Can this graph be converted to some function like $f(x)=x^2+2$ ? Not a sequence of
equations like $f(x)=\{-1<x<0:2, 0<x<1:-x+2, 1<x<2:x, 2<x<3:2\}$?
BTW: I am trying to find the Fourier Transform of this function. So that once I have the function I can use the formula to get the Fourier Transform of function.
Thank you!
I can recognise this function as the minimum of $|x - 1| + 1$ (the dip in the middle) and the constant function $2$, so $$f(x) = \min\{|x - 1| + 1, 2\}.$$ If the minimum function is objectionable, then we can always write minima in terms of absolute values. Recall that $$\min\{a, b\} = \frac{a + b - |a - b|}{2},$$ hence $$f(x) = \frac{|x - 1| + 3 - ||x - 1| - 1|}{2}.$$ Ah, but absolute values are themselves defined piecewise. We can get around this using the fact that $\sqrt{x^2} = |x|$, giving us $$f(x) = \frac{\sqrt{(x - 1)^2} + 3 - \sqrt{(\sqrt{(x - 1)^2} - 1)^2}}{2}.$$ And yet, despite my efforts to simplify the expression, we've somehow arrived at an expression that is much, much worse to integrate.

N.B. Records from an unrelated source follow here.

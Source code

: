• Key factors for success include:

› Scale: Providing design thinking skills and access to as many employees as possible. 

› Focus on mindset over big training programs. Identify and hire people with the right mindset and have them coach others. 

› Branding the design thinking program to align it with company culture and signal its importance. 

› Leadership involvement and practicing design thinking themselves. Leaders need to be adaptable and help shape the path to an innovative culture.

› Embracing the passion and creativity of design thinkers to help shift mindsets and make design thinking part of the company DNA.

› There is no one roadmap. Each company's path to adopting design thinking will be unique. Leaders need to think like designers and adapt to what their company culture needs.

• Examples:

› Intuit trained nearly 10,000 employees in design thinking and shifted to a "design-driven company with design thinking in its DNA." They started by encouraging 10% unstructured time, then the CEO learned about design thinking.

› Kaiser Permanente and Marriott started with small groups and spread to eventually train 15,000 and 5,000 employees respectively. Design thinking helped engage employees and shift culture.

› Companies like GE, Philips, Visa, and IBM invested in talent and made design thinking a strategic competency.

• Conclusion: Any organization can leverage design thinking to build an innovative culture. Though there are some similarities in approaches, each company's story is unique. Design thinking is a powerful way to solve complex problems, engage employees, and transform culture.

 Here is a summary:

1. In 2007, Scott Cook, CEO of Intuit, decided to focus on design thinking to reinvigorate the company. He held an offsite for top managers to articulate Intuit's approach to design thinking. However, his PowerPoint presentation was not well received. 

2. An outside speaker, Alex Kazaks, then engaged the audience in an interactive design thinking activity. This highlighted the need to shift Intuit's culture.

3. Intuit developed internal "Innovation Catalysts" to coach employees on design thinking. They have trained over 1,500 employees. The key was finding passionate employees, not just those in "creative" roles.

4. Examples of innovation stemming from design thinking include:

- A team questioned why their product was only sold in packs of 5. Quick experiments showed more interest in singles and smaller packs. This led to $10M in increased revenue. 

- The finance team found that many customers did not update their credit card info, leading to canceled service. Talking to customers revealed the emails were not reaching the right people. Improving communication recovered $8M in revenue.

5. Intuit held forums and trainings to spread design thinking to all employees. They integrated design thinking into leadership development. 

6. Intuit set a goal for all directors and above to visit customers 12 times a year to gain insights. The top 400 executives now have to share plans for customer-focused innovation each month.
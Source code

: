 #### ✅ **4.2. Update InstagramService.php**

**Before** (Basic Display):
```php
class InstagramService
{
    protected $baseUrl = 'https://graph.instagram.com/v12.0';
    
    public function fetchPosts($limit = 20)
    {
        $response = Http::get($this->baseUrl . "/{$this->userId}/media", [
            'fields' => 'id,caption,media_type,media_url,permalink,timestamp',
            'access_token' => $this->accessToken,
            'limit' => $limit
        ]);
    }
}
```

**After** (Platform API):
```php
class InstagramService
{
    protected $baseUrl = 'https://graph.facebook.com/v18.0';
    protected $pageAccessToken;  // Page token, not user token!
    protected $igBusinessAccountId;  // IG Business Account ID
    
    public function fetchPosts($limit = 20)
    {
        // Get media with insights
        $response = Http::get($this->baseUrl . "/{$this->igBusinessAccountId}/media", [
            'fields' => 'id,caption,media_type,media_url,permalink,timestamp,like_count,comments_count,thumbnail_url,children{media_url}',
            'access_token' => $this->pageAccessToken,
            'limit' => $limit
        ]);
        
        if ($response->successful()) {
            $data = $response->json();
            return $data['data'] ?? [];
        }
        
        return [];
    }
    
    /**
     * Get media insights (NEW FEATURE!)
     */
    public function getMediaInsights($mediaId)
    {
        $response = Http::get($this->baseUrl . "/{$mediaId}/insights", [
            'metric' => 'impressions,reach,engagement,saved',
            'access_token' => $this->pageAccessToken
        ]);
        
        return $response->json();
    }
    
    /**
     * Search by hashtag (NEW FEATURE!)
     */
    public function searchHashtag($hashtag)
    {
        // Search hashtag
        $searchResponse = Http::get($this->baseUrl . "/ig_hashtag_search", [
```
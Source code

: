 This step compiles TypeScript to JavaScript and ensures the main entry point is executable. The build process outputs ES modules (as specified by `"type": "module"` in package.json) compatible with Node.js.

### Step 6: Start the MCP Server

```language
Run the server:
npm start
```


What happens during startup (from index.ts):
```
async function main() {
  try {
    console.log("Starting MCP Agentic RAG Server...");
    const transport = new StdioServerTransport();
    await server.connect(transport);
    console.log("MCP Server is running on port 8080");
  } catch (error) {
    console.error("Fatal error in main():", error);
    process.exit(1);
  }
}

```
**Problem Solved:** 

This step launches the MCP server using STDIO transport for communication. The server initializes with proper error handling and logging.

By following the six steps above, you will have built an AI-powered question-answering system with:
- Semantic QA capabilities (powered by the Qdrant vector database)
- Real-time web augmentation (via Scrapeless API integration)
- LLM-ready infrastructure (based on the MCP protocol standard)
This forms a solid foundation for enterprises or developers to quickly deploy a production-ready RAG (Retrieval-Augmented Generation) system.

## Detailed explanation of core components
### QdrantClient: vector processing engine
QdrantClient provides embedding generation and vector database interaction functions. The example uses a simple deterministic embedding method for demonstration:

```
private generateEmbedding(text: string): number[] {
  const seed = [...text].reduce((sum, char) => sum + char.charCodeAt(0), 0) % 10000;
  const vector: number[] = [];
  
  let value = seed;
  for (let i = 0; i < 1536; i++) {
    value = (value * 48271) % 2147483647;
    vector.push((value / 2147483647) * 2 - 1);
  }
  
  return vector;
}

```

Instead, to compute the Fourier transform, simply split the integral up into four parts. We have \begin{align*} \hat{f}(\xi) &= \int_{-1}^3 f(x) e^{-2\pi i x \xi}\, \mathrm{d}x \\ &= \int_{-1}^0 f(x) e^{-2\pi i x \xi}\, \mathrm{d}x + \int_{0}^1 f(x) e^{-2\pi i x \xi}\, \mathrm{d}x + \int_1^2 f(x) e^{-2\pi i x \xi}\, \mathrm{d}x + \int_2^3 f(x) e^{-2\pi i x \xi}\, \mathrm{d}x \\ &= \int_{-1}^0 2e^{-2\pi i x \xi}\, \mathrm{d}x + \int_{0}^1 (2 - x)e^{-2\pi i x \xi}\, \mathrm{d}x + \int_1^2 xe^{-2\pi i x \xi}\, \mathrm{d}x + \int_2^3 2 e^{-2\pi i x \xi}\, \mathrm{d}x, \end{align*} all of which are easily computable directly or with one application of integration by parts. Compare this with simplifying the integral $$\hat{f}(\xi) = \int_{-1}^3 \frac{\sqrt{(x - 1)^2} + 3 - \sqrt{(\sqrt{(x - 1)^2} - 1)^2}}{2} e^{-2\pi i x \xi}\, \mathrm{d}x.$$ Take your pick.